「弱ってる“オジ”保護するの好きなんですよね」というセリフはなかなかに秀逸だ。そんなパンチラインを得意げな表情で言っていたのだから、余計に脳内にこびりつく。ただ、より深く記憶に残った要因として、香奈という人間の“惨(みじ)めさ”を象徴しているように感じたことが大きい。
このセリフから察するに、
香奈は結局のところ“弱ってるオジ”からしか好かれてこなかったように思う。弱っている人は、ちょっと優しくするだけでもコロッと落ちやすい。加えて、オジは恋愛市場においてはあまり好かれる属性ではなく、
弱っているオジから好かれることは決してハードルが高いことではない。
そんな弱っているオジの“保護者”を自称する香奈は、「自分が好きな人」より「楽に自分のほうを向かせられる人」としか仲を深められず、“手ごろな関係性”しか築けてこなかったのではないか。
また、不倫相手は言ってしまえば“パートナーの代替え”だ。
恋人やパートナーほど真剣に向き合う必要がなく、不倫する側からすれば気兼ねなく接することができる。

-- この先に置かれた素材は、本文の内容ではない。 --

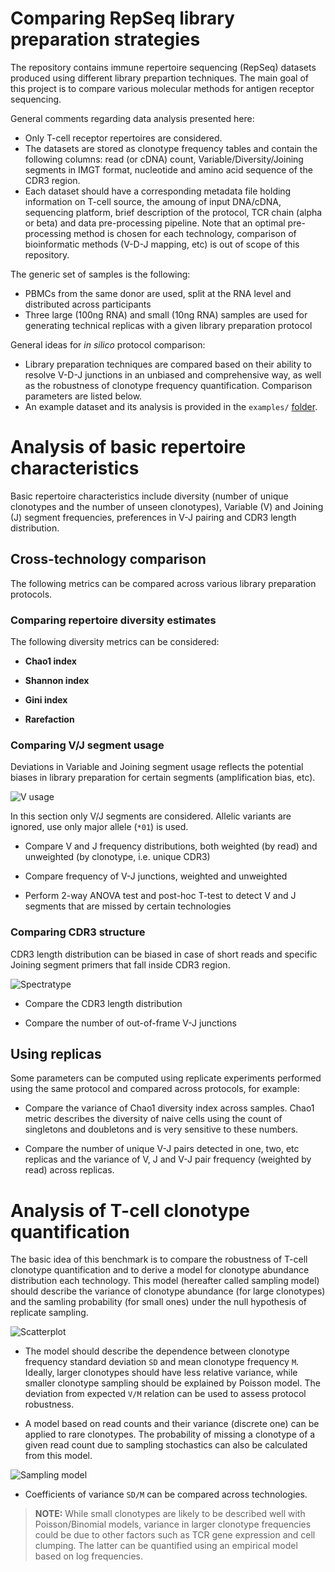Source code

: # Comparing RepSeq library preparation strategies

The repository contains immune repertoire sequencing (RepSeq) datasets produced using different library prepartion techniques. The main goal of this project is to compare various molecular methods for antigen receptor sequencing. 

General comments regarding data analysis presented here:

* Only T-cell receptor repertoires are considered.
* The datasets are stored as clonotype frequency tables and contain the following columns: read (or cDNA) count, Variable/Diversity/Joining segments in IMGT format, nucleotide and amino acid sequence of the CDR3 region.
* Each dataset should have a corresponding metadata file holding information on T-cell source, the amoung of input DNA/cDNA, sequencing platform, brief description of the protocol, TCR chain (alpha or beta) and data pre-processing pipeline. Note that an optimal pre-processing method is chosen for each technology, comparison of bioinformatic methods (V-D-J mapping, etc) is out of scope of this repository.

The generic set of samples is the following:

* PBMCs from the same donor are used, split at the RNA level and distributed across participants
* Three large (100ng RNA) and small (10ng RNA) samples are used for generating technical replicas with a given library preparation protocol

General ideas for *in silico* protocol comparison:

* Library preparation techniques are compared based on their ability to resolve V-D-J junctions in an unbiased and comprehensive way, as well as the robustness of clonotype frequency quantification. Comparison parameters are listed below.
* An example dataset and its analysis is provided in the ``examples/`` [folder](https://github.com/RepSeq/technology-comparison/tree/master/examples).

# Analysis of basic repertoire characteristics

Basic repertoire characteristics include diversity (number of unique clonotypes and the number of unseen clonotypes), Variable (V) and Joining (J) segment frequencies, preferences in V-J pairing and CDR3 length distribution.

## Cross-technology comparison

The following metrics can be compared across various library preparation protocols.

### Comparing repertoire diversity estimates

The following diversity metrics can be considered:

* **Chao1 index** 

* **Shannon index**

* **Gini index**

* **Rarefaction**

### Comparing V/J segment usage

Deviations in Variable and Joining segment usage reflects the potential biases in library preparation for certain segments (amplification bias, etc).

![V usage](https://raw.githubusercontent.com/RepSeq/technology-comparison/master/assets/vusage.png "Variable segment frequency profiles for different replicas and different starting amounts of RNA.")

In this section only V/J segments are considered. Allelic variants are ignored, use only major allele (``*01``) is used.

* Compare V and J frequency distributions, both weighted (by read) and unweighted (by clonotype, i.e. unique CDR3)

* Compare frequency of V-J junctions, weighted and unweighted

* Perform 2-way ANOVA test and post-hoc T-test to detect V and J segments that are missed by certain technologies

### Comparing CDR3 structure

CDR3 length distribution can be biased in case of short reads and specific Joining segment primers that fall inside CDR3 region.

![Spectratype](https://raw.githubusercontent.com/RepSeq/technology-comparison/master/assets/spectra.png "CDR3 length distribution of in-frame and out-of-frame clonotypes.")

* Compare the CDR3 length distribution

* Compare the number of out-of-frame V-J junctions

## Using replicas

Some parameters can be computed using replicate experiments performed using the same protocol and compared across protocols, for example:

* Compare the variance of Chao1 diversity index across samples. Chao1 metric describes the diversity of naive cells using the count of singletons and doubletons and is very sensitive to these numbers. 

* Compare the number of unique V-J pairs detected in one, two, etc replicas and the variance of V, J and V-J pair frequency (weighted by read) across replicas.

# Analysis of T-cell clonotype quantification

The basic idea of this benchmark is to compare the robustness of T-cell clonotype quantification and to derive a model for clonotype abundance distribution each technology. This model (hereafter called sampling model) should describe the variance of clonotype abundance (for large clonotypes) and the samling probability (for small ones) under the null hypothesis of replicate sampling.

![Scatterplot](https://raw.githubusercontent.com/RepSeq/technology-comparison/master/assets/freq1.png "Correlation of clonotype frequencies.")

* The model should describe the dependence between clonotype frequency standard deviation ``SD`` and mean clonotype frequency ``M``. Ideally, larger clonotypes should have less relative variance, while smaller clonotype sampling should be explained by Poisson model. The deviation from expected ``V/M`` relation can be used to assess protocol robustness.

* A model based on read counts and their variance (discrete one) can be applied to rare clonotypes. The probability of missing a clonotype of a given read count due to sampling stochastics can also be calculated from this model.

![Sampling model](https://raw.githubusercontent.com/RepSeq/technology-comparison/master/assets/freq2.png "Mean clonotype count and coefficient of variance (CV). Dashed and dotted lines correspond to mean:CV ratio expected for Poisson and Beta-Binomial model with Jeffreys prior.")

* Coefficients of variance ``SD/M`` can be compared across technologies.

> **NOTE:** While small clonotypes are likely to be described well with Poisson/Binomial models, variance in larger clonotype frequencies could be due to other factors such as TCR gene expression and cell clumping. The latter can be quantified using an empirical model based on log frequencies.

香奈がオジとどれだけ深い不倫関係になっていたのかは不明だ。しかし、仮に弱っているオジ“たち”と不倫関係になっていたのであれば、「
香奈はこれまで簡単に手に入る愛情しか得てこなかったのでは?」と考えて切なくなる。
香奈自身も誰かの代わりとしてしか愛されていないことに惨めさを覚えており、麻矢という光博から真っすぐ愛されていた対象を前にしたために、その負の感情が抑えきれずに強気な態度を見せたのかもしれない。
本作一番の黒幕である香奈は、誰かを不幸にすることに快感を覚えるようなサイコパス的なキャラではなく、
弱く、惨めで、人間らしいキャラだった。なにより、そんな香奈の輪郭を想像したくなる演技を披露した松浦の表現力は見事だ。